69.9% of the women were overweight or obese and 65.5% of the women had excessive

adiposity using the age specific cut-off points for body fat percentage (Heo et al. 2012).

Actiheart® data for 184 (88.04%) women were available for analysis. Habitual physical

activity measured by Actiheart® indicated that the women spent on average 13.4% of their

time (3.21 hours) engaging in light-intensity activity, 2% in moderate-intensity activity (0.49

hours) and only 0.005% of total time (0.07 hours) in activities representing ≥ 6 METS (i.e.
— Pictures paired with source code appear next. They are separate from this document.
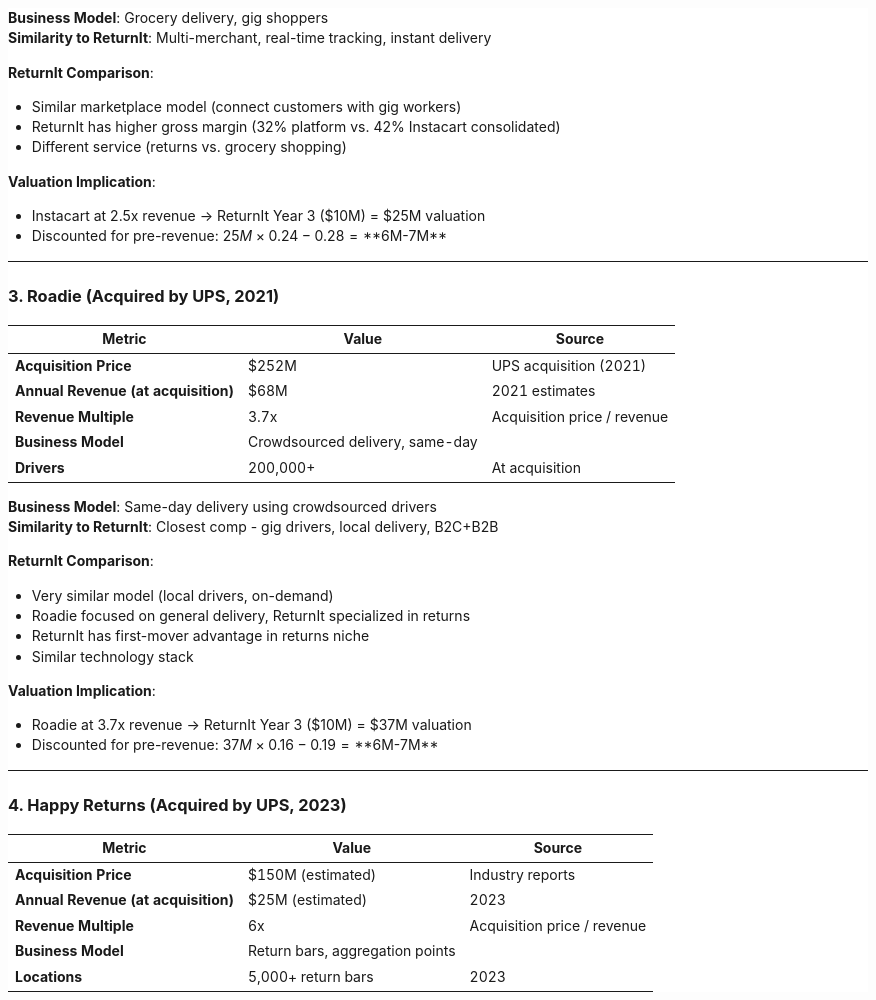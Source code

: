 **Business Model**: Grocery delivery, gig shoppers  
**Similarity to ReturnIt**: Multi-merchant, real-time tracking, instant delivery

**ReturnIt Comparison**:
- Similar marketplace model (connect customers with gig workers)
- ReturnIt has higher gross margin (32% platform vs. 42% Instacart consolidated)
- Different service (returns vs. grocery shopping)

**Valuation Implication**:
- Instacart at 2.5x revenue → ReturnIt Year 3 ($10M) = $25M valuation
- Discounted for pre-revenue: $25M × 0.24-0.28 = **$6M-7M**

---

### **3. Roadie (Acquired by UPS, 2021)**

| Metric | Value | Source |
|--------|-------|--------|
| **Acquisition Price** | $252M | UPS acquisition (2021) |
| **Annual Revenue (at acquisition)** | $68M | 2021 estimates |
| **Revenue Multiple** | 3.7x | Acquisition price / revenue |
| **Business Model** | Crowdsourced delivery, same-day |
| **Drivers** | 200,000+ | At acquisition |

**Business Model**: Same-day delivery using crowdsourced drivers  
**Similarity to ReturnIt**: Closest comp - gig drivers, local delivery, B2C+B2B

**ReturnIt Comparison**:
- Very similar model (local drivers, on-demand)
- Roadie focused on general delivery, ReturnIt specialized in returns
- ReturnIt has first-mover advantage in returns niche
- Similar technology stack

**Valuation Implication**:
- Roadie at 3.7x revenue → ReturnIt Year 3 ($10M) = $37M valuation
- Discounted for pre-revenue: $37M × 0.16-0.19 = **$6M-7M**

---

### **4. Happy Returns (Acquired by UPS, 2023)**

| Metric | Value | Source |
|--------|-------|--------|
| **Acquisition Price** | $150M (estimated) | Industry reports |
| **Annual Revenue (at acquisition)** | $25M (estimated) | 2023 |
| **Revenue Multiple** | 6x | Acquisition price / revenue |
| **Business Model** | Return bars, aggregation points |
| **Locations** | 5,000+ return bars | 2023 |
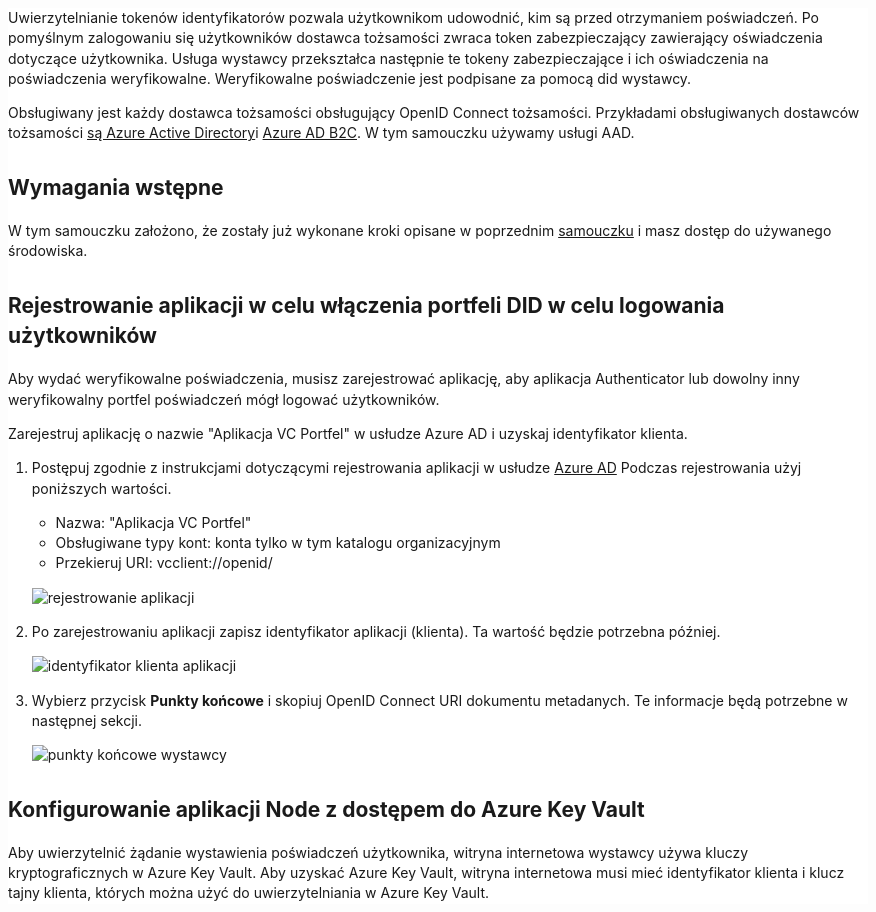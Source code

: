 Uwierzytelnianie tokenów identyfikatorów pozwala użytkownikom udowodnić, kim są przed otrzymaniem poświadczeń. Po pomyślnym zalogowaniu się użytkowników dostawca tożsamości zwraca token zabezpieczający zawierający oświadczenia dotyczące użytkownika. Usługa wystawcy przekształca następnie te tokeny zabezpieczające i ich oświadczenia na poświadczenia weryfikowalne. Weryfikowalne poświadczenie jest podpisane za pomocą did wystawcy.

Obsługiwany jest każdy dostawca tożsamości obsługujący OpenID Connect tożsamości. Przykładami obsługiwanych dostawców tożsamości [są Azure Active Directory](../fundamentals/active-directory-whatis.md)i [Azure AD B2C](../../active-directory-b2c/overview.md). W tym samouczku używamy usługi AAD.

## <a name="prerequisites"></a>Wymagania wstępne

W tym samouczku założono, że zostały już wykonane kroki opisane w poprzednim [samouczku](enable-your-tenant-verifiable-credentials.md) i masz dostęp do używanego środowiska.

## <a name="register-an-app-to-enable-did-wallets-to-sign-in-users"></a>Rejestrowanie aplikacji w celu włączenia portfeli DID w celu logowania użytkowników

Aby wydać weryfikowalne poświadczenia, musisz zarejestrować aplikację, aby aplikacja Authenticator lub dowolny inny weryfikowalny portfel poświadczeń mógł logować użytkowników.  

Zarejestruj aplikację o nazwie "Aplikacja VC Portfel" w usłudze Azure AD i uzyskaj identyfikator klienta.

1. Postępuj zgodnie z instrukcjami dotyczącymi rejestrowania aplikacji w usłudze [Azure AD](../develop/quickstart-register-app.md) Podczas rejestrowania użyj poniższych wartości.

   - Nazwa: "Aplikacja VC Portfel"
   - Obsługiwane typy kont: konta tylko w tym katalogu organizacyjnym
   - Przekieruj URI: vcclient://openid/

   ![rejestrowanie aplikacji](media/issue-verify-verifable-credentials-your-tenant/register-application.png)

2. Po zarejestrowaniu aplikacji zapisz identyfikator aplikacji (klienta). Ta wartość będzie potrzebna później.

   ![identyfikator klienta aplikacji](media/issue-verify-verifable-credentials-your-tenant/client-id.png)

3. Wybierz przycisk **Punkty końcowe** i skopiuj OpenID Connect URI dokumentu metadanych. Te informacje będą potrzebne w następnej sekcji. 

   ![punkty końcowe wystawcy](media/issue-verify-verifable-credentials-your-tenant/application-endpoints.png)

## <a name="set-up-your-node-app-with-access-to-azure-key-vault"></a>Konfigurowanie aplikacji Node z dostępem do Azure Key Vault

Aby uwierzytelnić żądanie wystawienia poświadczeń użytkownika, witryna internetowa wystawcy używa kluczy kryptograficznych w Azure Key Vault. Aby uzyskać Azure Key Vault, witryna internetowa musi mieć identyfikator klienta i klucz tajny klienta, których można użyć do uwierzytelniania w Azure Key Vault.
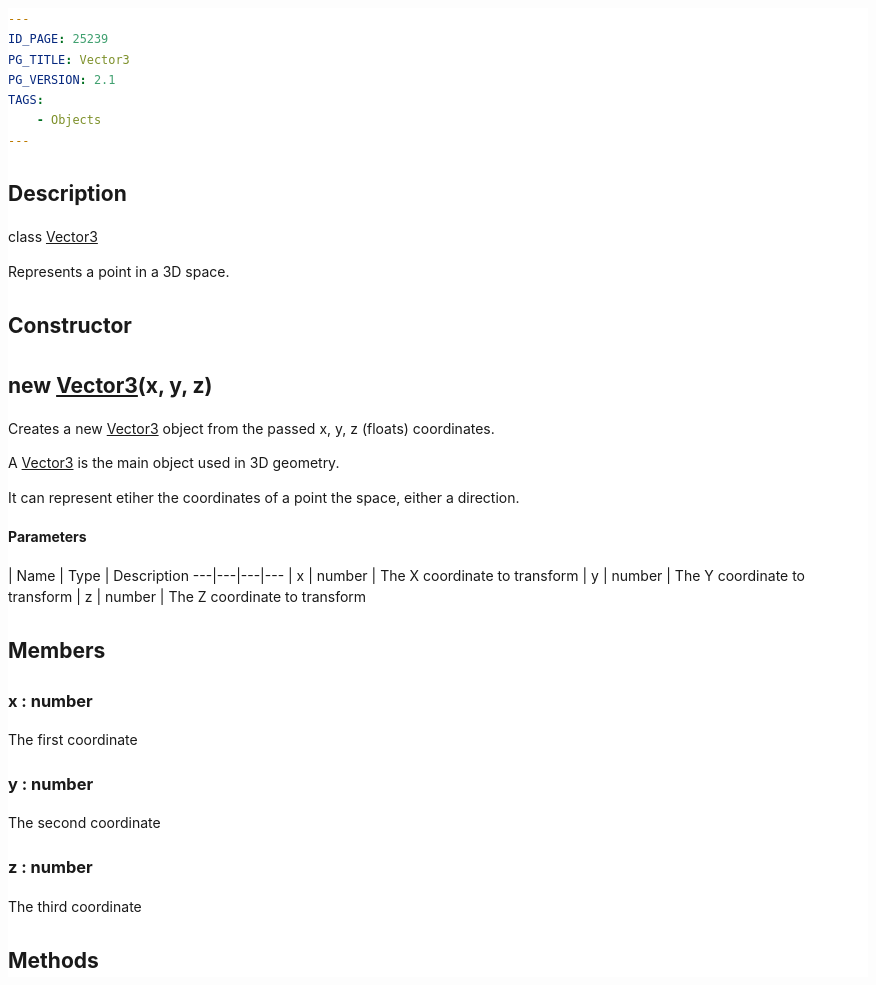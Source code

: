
 ```yaml
---
ID_PAGE: 25239
PG_TITLE: Vector3
PG_VERSION: 2.1
TAGS:
    - Objects
---
```

## Description

class [Vector3](/classes/3.0/Vector3)

Represents a point in a 3D space.

## Constructor

## new [Vector3](/classes/3.0/Vector3)(x, y, z)

Creates a new [Vector3](/classes/3.0/Vector3) object from the passed x, y, z (floats) coordinates.

A [Vector3](/classes/3.0/Vector3) is the main object used in 3D geometry.

It can represent etiher the coordinates of a point the space, either a direction.

#### Parameters
 | Name | Type | Description
---|---|---|---
 | x | number |      The X coordinate to transform
 | y | number |      The Y coordinate to transform
 | z | number |      The Z coordinate to transform
## Members

### x : number

The first coordinate

### y : number

The second coordinate

### z : number

The third coordinate

## Methods
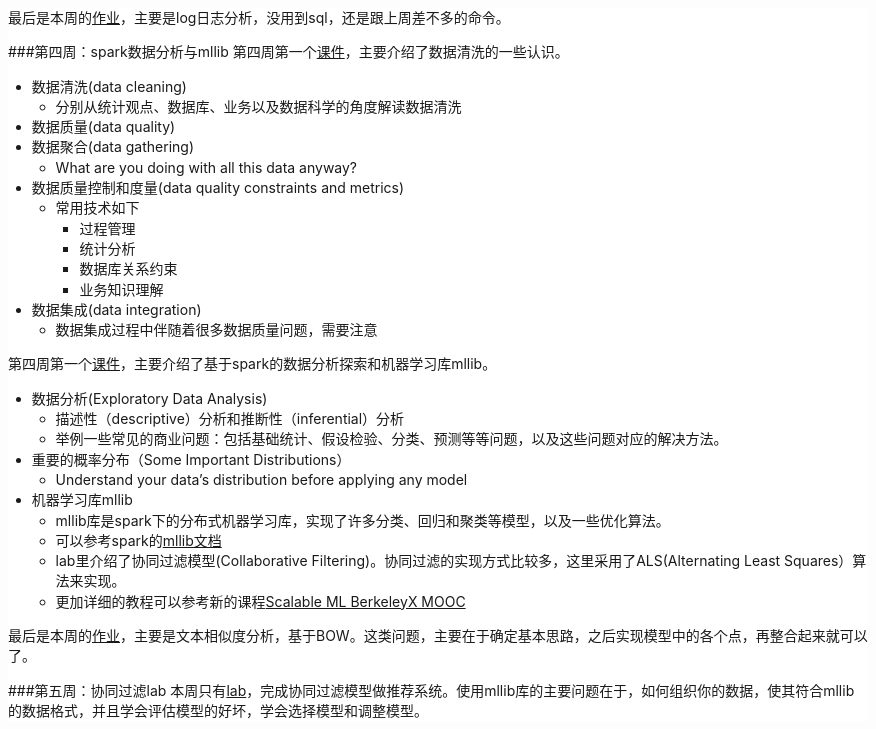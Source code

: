 最后是本周的[作业](/static/lectures/big_data_Spark/lab/lab2_apache_log_student.html)，主要是log日志分析，没用到sql，还是跟上周差不多的命令。

###第四周：spark数据分析与mllib
第四周第一个[课件](/static/lectures/big_data_Spark/Week4Lec7.pdf)，主要介绍了数据清洗的一些认识。

- 数据清洗(data cleaning)
    - 分别从统计观点、数据库、业务以及数据科学的角度解读数据清洗
- 数据质量(data quality)
- 数据聚合(data gathering)
    - What are you doing with all this data anyway?
- 数据质量控制和度量(data quality constraints and metrics)
    - 常用技术如下
        - 过程管理
        - 统计分析
        - 数据库关系约束
        - 业务知识理解
- 数据集成(data integration)
    - 数据集成过程中伴随着很多数据质量问题，需要注意

第四周第一个[课件](/static/lectures/big_data_Spark/Week4Lec8.pdf)，主要介绍了基于spark的数据分析探索和机器学习库mllib。

- 数据分析(Exploratory Data Analysis)
    - 描述性（descriptive）分析和推断性（inferential）分析
    - 举例一些常见的商业问题：包括基础统计、假设检验、分类、预测等等问题，以及这些问题对应的解决方法。
- 重要的概率分布（Some Important Distributions）
    - Understand your data’s distribution before applying any model
- 机器学习库mllib
    - mllib库是spark下的分布式机器学习库，实现了许多分类、回归和聚类等模型，以及一些优化算法。
    - 可以参考spark的[mllib文档](http://spark.apache.org/docs/latest/mllib-guide.html)
    - lab里介绍了协同过滤模型(Collaborative Filtering)。协同过滤的实现方式比较多，这里采用了ALS(Alternating Least Squares）算法来实现。
    - 更加详细的教程可以参考新的课程[Scalable ML BerkeleyX MOOC](https://courses.edx.org/courses/BerkeleyX/CS190.1x/1T2015/info)

最后是本周的[作业](/static/lectures/big_data_Spark/lab/lab3_text_analysis_and_entity_resolution_student.html)，主要是文本相似度分析，基于BOW。这类问题，主要在于确定基本思路，之后实现模型中的各个点，再整合起来就可以了。

###第五周：协同过滤lab
本周只有[lab](/static/lectures/big_data_Spark/lab/lab4_machine_learning_student.html)，完成协同过滤模型做推荐系统。使用mllib库的主要问题在于，如何组织你的数据，使其符合mllib的数据格式，并且学会评估模型的好坏，学会选择模型和调整模型。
vigorous activity). Results of the Baecke physical activity questionnaire also showed a low

mean physical activity score, within the inactive range from 1 - 3.3 (Kruger et al. 2011).

Vitamin D status of women measured in autumn was significantly higher than those

measured in spring (p<0.001), with mean serum 25(OH)D concentrations of 36.5 (±7.30) and

27.5 (±9.23) ng/mL, respectively. Similarly more women were vitamin D insufficient in

spring compared to autumn (55.4% vs. 16.9% respectively, p<0.001).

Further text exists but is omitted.